В XIX в. экономические институты — особенно рынок труда — ставили в невыгодное положение бедных. Например, профессиональные союзы были запрещены законом еще в 1850 г., по которому рабочие, пытавшиеся организовать профсоюз, могли быть отправлены в колонию для заключенных в Тасманию (Австралия). Как было рассмотрено в главе III, эта практика и многие другие изменились, особенно после 1867 г., когда экономические институты были изменены так, чтобы отвечать требованиям вновь получивших право голоса. Хотя и важные для функционирования британской экономики в XIX в. следствия этих изменений были значительно менее вредны для элит, чем возможность либерализации рынка труда в сельском хозяйстве или угроза аграрной реформы для экономики, в которой господствуют землевладельческие элиты. Действительно, в сравнении с изменениями экономических институтов, с которыми столкнулись элиты России или Австро-Венгрии в XIX в., или элиты Гватемалы и Сальвадора в XX, британским элитам было относительно легко принять перемены, произошедшие в их стране.
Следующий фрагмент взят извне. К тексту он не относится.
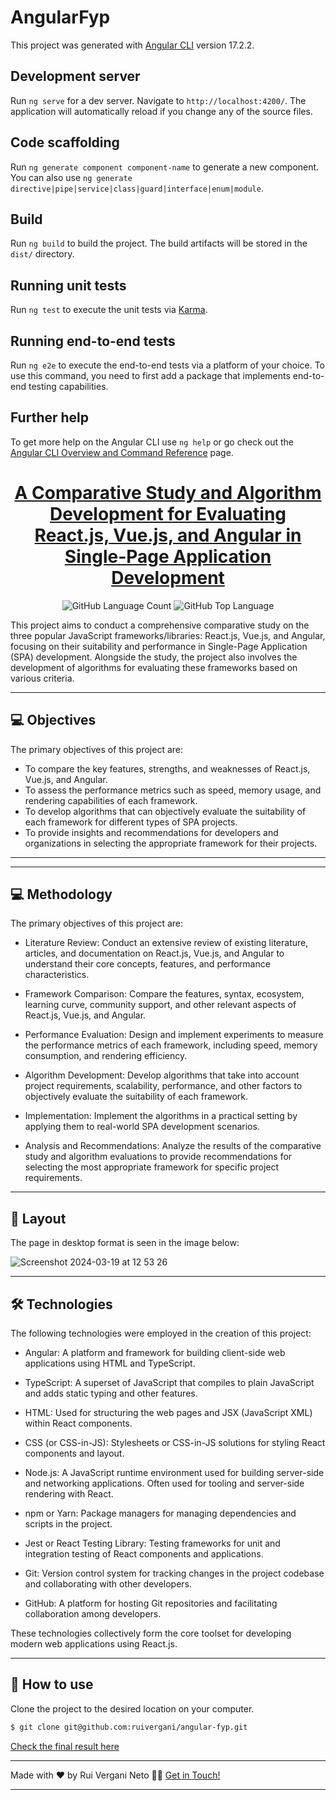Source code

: # AngularFyp

This project was generated with [Angular CLI](https://github.com/angular/angular-cli) version 17.2.2.

## Development server

Run `ng serve` for a dev server. Navigate to `http://localhost:4200/`. The application will automatically reload if you change any of the source files.

## Code scaffolding

Run `ng generate component component-name` to generate a new component. You can also use `ng generate directive|pipe|service|class|guard|interface|enum|module`.

## Build

Run `ng build` to build the project. The build artifacts will be stored in the `dist/` directory.

## Running unit tests

Run `ng test` to execute the unit tests via [Karma](https://karma-runner.github.io).

## Running end-to-end tests

Run `ng e2e` to execute the end-to-end tests via a platform of your choice. To use this command, you need to first add a package that implements end-to-end testing capabilities.

## Further help

To get more help on the Angular CLI use `ng help` or go check out the [Angular CLI Overview and Command Reference](https://angular.io/cli) page.

<p align="center">
  <h1 align="center"><a href="https://ruivergani.com/">A Comparative Study and Algorithm Development for Evaluating React.js, Vue.js, and Angular in Single-Page Application Development</a></h1>
</p>

<p align="center" margin-top="25px" >
  <img alt="GitHub Language Count" src="https://img.shields.io/github/languages/count/ruivergani/angular-fyp" />

  <img alt="GitHub Top Language" src="https://img.shields.io/github/languages/top/ruivergani/angular-fyp" />
</p>

This project aims to conduct a comprehensive comparative study on the three popular JavaScript frameworks/libraries: React.js, Vue.js, and Angular, focusing on their suitability and performance in Single-Page Application (SPA) development. Alongside the study, the project also involves the development of algorithms for evaluating these frameworks based on various criteria.
___

## 💻 Objectives 

The primary objectives of this project are:

- To compare the key features, strengths, and weaknesses of React.js, Vue.js, and Angular.
- To assess the performance metrics such as speed, memory usage, and rendering capabilities of each framework.
- To develop algorithms that can objectively evaluate the suitability of each framework for different types of SPA projects.
- To provide insights and recommendations for developers and organizations in selecting the appropriate framework for their projects.
___

___

## 💻 Methodology

The primary objectives of this project are:

- Literature Review: Conduct an extensive review of existing literature, articles, and documentation on React.js, Vue.js, and Angular to understand their core concepts, features, and performance characteristics.

- Framework Comparison: Compare the features, syntax, ecosystem, learning curve, community support, and other relevant aspects of React.js, Vue.js, and Angular.

- Performance Evaluation: Design and implement experiments to measure the performance metrics of each framework, including speed, memory consumption, and rendering efficiency.

- Algorithm Development: Develop algorithms that take into account project requirements, scalability, performance, and other factors to objectively evaluate the suitability of each framework.

- Implementation: Implement the algorithms in a practical setting by applying them to real-world SPA development scenarios.

- Analysis and Recommendations: Analyze the results of the comparative study and algorithm evaluations to provide recommendations for selecting the most appropriate framework for specific project requirements.
___

## 🎨 Layout
The page in desktop format is seen in the image below:

![Screenshot 2024-03-19 at 12 53 26](https://github.com/ruivergani/angular-fyp/assets/70537459/7972f5c5-2ad1-4544-8185-85655367b775)

___

## 🛠 Technologies

The following technologies were employed in the creation of this project:

- Angular: A platform and framework for building client-side web applications using HTML and TypeScript.

- TypeScript: A superset of JavaScript that compiles to plain JavaScript and adds static typing and other features.

- HTML: Used for structuring the web pages and JSX (JavaScript XML) within React components.
  
- CSS (or CSS-in-JS): Stylesheets or CSS-in-JS solutions for styling React components and layout.
  
- Node.js: A JavaScript runtime environment used for building server-side and networking applications. Often used for tooling and server-side rendering with React.
  
- npm or Yarn: Package managers for managing dependencies and scripts in the project.
  
- Jest or React Testing Library: Testing frameworks for unit and integration testing of React components and applications.
  
- Git: Version control system for tracking changes in the project codebase and collaborating with other developers.
  
- GitHub: A platform for hosting Git repositories and facilitating collaboration among developers.
  

These technologies collectively form the core toolset for developing modern web applications using React.js.

___

## 🚀 How to use

Clone the project to the desired location on your computer.

```bash
$ git clone git@github.com:ruivergani/angular-fyp.git
```

[Check the final result here](https://ruivergani.com/)

___

Made with ❤️ by Rui Vergani Neto 👋🏽 [Get in Touch!](https://www.linkedin.com/in/ruivergani/)

---

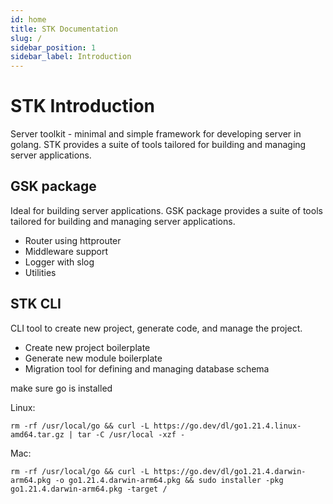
 ```yaml
---
id: home
title: STK Documentation
slug: /
sidebar_position: 1
sidebar_label: Introduction
---
```


# STK Introduction

Server toolkit - minimal and simple framework for developing server in golang. STK provides a suite of tools tailored for building and managing server applications.

## GSK package

Ideal for building server applications. GSK package provides a suite of tools tailored for building and managing server applications.

- Router using httprouter
- Middleware support
- Logger with slog
- Utilities

## STK CLI

CLI tool to create new project, generate code, and manage the project.

- Create new project boilerplate
- Generate new module boilerplate
- Migration tool for defining and managing database schema

 make sure go is installed 

Linux:

 ```shell
rm -rf /usr/local/go && curl -L https://go.dev/dl/go1.21.4.linux-amd64.tar.gz | tar -C /usr/local -xzf -
```

Mac:

```shell
rm -rf /usr/local/go && curl -L https://go.dev/dl/go1.21.4.darwin-arm64.pkg -o go1.21.4.darwin-arm64.pkg && sudo installer -pkg go1.21.4.darwin-arm64.pkg -target /
```

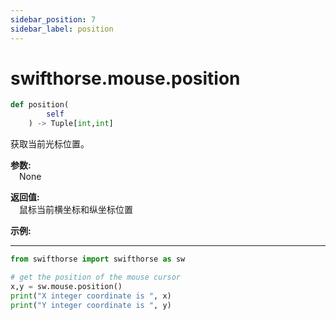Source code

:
 ```yaml
---
sidebar_position: 7
sidebar_label: position
---
```


# swifthorse.mouse.position

```python 
def position(
        self
    ) -> Tuple[int,int]
```

获取当前光标位置。

**参数:**  
    &emsp;None   

**返回值:**  
    &emsp;鼠标当前横坐标和纵坐标位置

**示例:**
***
```python
from swifthorse import swifthorse as sw

# get the position of the mouse cursor
x,y = sw.mouse.position()
print("X integer coordinate is ", x)
print("Y integer coordinate is ", y)
```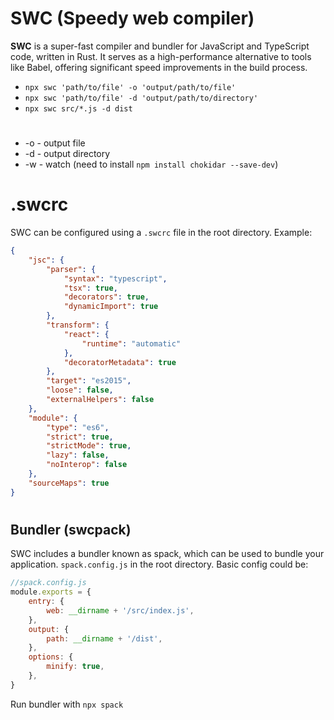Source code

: # SWC (Speedy web compiler)

**SWC** is a super-fast compiler and bundler for JavaScript and TypeScript code, written in Rust. It serves as a high-performance alternative to tools like Babel, offering significant speed improvements in the build process.

- `npx swc 'path/to/file' -o 'output/path/to/file'`
- `npx swc 'path/to/file' -d 'output/path/to/directory'`
- `npx swc src/*.js -d dist`

#

- -o - output file
- -d - output directory
- -w - watch (need to install `npm install chokidar --save-dev`)

##

# .swcrc

SWC can be configured using a `.swcrc` file in the root directory.
Example:

```json
{
	"jsc": {
		"parser": {
			"syntax": "typescript",
			"tsx": true,
			"decorators": true,
			"dynamicImport": true
		},
		"transform": {
			"react": {
				"runtime": "automatic"
			},
			"decoratorMetadata": true
		},
		"target": "es2015",
		"loose": false,
		"externalHelpers": false
	},
	"module": {
		"type": "es6",
		"strict": true,
		"strictMode": true,
		"lazy": false,
		"noInterop": false
	},
	"sourceMaps": true
}
```

#

## Bundler (swcpack)

SWC includes a bundler known as spack, which can be used to bundle your application.
`spack.config.js` in the root directory.
Basic config could be:

```js
//spack.config.js
module.exports = {
	entry: {
		web: __dirname + '/src/index.js',
	},
	output: {
		path: __dirname + '/dist',
	},
	options: {
		minify: true,
	},
}
```

Run bundler with `npx spack`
Что можно сказать про обещания перераспределять блага в пользу бедных с целью предотвращения демократизации? Политические элиты в Великобритании, как представляется, не рассматривали всерьез массовое перераспределение доходов в качестве альтернативы демократии, хотя они, несомненно, ожидали, что демократия может к нему привести. Возможно, как указывал Дж. Стефенс, обещания перераспределения были недостоверными. Знаменательно, к примеру, что чартистская петиция, привлекшая наибольшее внимание парламента, была подана в 1848 г., в разгар европейских революций. При такой угрозе революции политические элиты должны были прислушиваться к требованиям масс; однако пока они сохраняли власть, то прислушивались, только когда угроза была наглядной, действенной. А чартистское движение создавало только преходящие угрозы. Так что, возможно, неудивительно, что обещания перераспределять доходы с целью прекратить общественные волнения не были первыми на повестке дня в Великобритании.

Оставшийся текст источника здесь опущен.